Current limit for 4017 source about one milliamp out. need transistor drivers.
470 ohm drive about 14 milliamps

Ring oscillator may not work as LEDs are loading RC timing, transistor emitter followers may help. Linear Technology Spice program can be used to experiment with different values.
Calculation for transistor bias
R1 = base to power bus VCC
R2 = base to ground or common

Vbase = VCC * (R2 / (R1 + R2) )
This is first approximation as some current will go into base of transistor. Switch point is about in the range from 0.6 to 1.0 volts
High on , low off
Look up Ohm's law
 

See attached circuits
The .PDF extension is directly viewable.

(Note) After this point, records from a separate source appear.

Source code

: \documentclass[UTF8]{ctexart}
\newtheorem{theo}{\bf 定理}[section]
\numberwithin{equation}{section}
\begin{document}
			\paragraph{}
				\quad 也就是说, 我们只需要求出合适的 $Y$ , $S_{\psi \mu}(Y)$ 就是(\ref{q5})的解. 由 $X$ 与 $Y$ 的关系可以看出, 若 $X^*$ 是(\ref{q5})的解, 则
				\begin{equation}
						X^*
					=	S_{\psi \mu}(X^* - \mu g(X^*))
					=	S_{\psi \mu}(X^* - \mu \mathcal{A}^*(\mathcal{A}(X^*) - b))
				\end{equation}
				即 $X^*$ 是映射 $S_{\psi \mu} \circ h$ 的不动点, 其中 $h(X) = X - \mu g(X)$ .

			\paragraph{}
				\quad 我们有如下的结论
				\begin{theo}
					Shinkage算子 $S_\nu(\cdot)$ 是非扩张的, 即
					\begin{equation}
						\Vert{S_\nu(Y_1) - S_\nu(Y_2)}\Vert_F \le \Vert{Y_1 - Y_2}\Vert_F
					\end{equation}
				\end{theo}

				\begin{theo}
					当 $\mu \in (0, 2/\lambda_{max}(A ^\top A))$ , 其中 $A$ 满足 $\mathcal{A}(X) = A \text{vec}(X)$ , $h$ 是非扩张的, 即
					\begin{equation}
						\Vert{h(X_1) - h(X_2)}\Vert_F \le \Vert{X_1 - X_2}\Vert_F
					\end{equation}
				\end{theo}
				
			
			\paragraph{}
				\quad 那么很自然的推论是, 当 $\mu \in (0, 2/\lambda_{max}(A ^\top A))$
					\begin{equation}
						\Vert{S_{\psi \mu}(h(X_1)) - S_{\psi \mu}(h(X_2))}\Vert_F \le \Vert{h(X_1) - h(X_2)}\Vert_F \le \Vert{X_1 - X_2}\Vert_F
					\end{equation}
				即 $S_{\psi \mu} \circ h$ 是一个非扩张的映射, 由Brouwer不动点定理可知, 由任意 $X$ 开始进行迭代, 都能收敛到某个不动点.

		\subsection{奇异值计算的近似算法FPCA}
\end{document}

The .asc format is editable within Linear Technology Spice. LTSpice is free and downloadable from Linear Technology web site

Adjust the photo resistor value for the version you have at light and dark environment. Verify that the LOAD has a reasonable current (ON value) of about 10 to 100 milliamps or negligible current (OFF value)

The two circuits Nate submitted are configured to turn the LED sequencers ON during the day and OFF at night. This is because the resistance of the photocell decreases as light falling on the photocell increases, causing increased current flow from the base of the transistor to the positive power supply rail. The increase in base current will cause the transistor to conduct and supply current to the LED sequencer circuits in daylight. To modify the circuits so they turn OFF during the day and ON at night, swap the photocell and the resistor so that decreasing photocell  resistance will pull the base of the transistor toward ground, turning the transistor off in the daytime. The fixed resistor will turn the transistor on at night when the resistance of the photocell is high compared to the resistor. The circuit can be improved (see new diagram in Figure 1). Two issues are solved by the improved circuit.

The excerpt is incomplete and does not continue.